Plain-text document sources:

-----

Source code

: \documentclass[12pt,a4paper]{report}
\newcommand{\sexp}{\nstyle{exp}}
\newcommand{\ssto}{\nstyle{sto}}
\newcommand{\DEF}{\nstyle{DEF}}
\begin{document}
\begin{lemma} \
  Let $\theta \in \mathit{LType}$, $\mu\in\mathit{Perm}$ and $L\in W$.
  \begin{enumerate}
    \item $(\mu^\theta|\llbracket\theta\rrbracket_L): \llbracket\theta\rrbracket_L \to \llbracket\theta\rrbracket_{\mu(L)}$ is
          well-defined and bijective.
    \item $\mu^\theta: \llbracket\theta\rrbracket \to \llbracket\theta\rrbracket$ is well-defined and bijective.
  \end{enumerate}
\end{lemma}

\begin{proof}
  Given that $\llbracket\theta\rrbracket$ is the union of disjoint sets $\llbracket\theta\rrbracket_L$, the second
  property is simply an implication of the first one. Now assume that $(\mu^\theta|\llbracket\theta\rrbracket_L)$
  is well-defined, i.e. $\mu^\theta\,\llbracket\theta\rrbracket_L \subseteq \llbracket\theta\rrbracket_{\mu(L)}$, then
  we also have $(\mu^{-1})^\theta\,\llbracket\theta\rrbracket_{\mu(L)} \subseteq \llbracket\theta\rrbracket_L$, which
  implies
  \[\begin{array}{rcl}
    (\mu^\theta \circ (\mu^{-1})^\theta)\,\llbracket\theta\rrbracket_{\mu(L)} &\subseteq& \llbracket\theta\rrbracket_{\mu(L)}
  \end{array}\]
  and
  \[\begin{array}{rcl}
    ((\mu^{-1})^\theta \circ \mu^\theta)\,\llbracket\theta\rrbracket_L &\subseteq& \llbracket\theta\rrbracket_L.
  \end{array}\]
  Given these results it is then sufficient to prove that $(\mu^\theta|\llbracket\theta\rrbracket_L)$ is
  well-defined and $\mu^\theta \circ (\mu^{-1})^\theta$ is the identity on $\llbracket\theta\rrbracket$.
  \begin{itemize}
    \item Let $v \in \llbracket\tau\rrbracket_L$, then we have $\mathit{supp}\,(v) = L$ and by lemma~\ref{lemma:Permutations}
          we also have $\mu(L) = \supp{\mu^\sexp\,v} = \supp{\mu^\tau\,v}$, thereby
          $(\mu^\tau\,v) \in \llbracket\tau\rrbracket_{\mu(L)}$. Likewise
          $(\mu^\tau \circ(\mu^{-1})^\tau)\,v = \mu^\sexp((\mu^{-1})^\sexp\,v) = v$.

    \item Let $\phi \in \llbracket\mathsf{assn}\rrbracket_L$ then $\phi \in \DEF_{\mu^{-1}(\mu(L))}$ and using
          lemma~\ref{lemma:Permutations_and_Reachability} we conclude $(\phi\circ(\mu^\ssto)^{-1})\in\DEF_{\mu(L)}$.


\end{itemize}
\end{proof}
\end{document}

-----

[EXERCISE GOAL] Report the number of lines above that contain the word "newcommand", and only that number.

[RESULT FOR THIS TASK] 3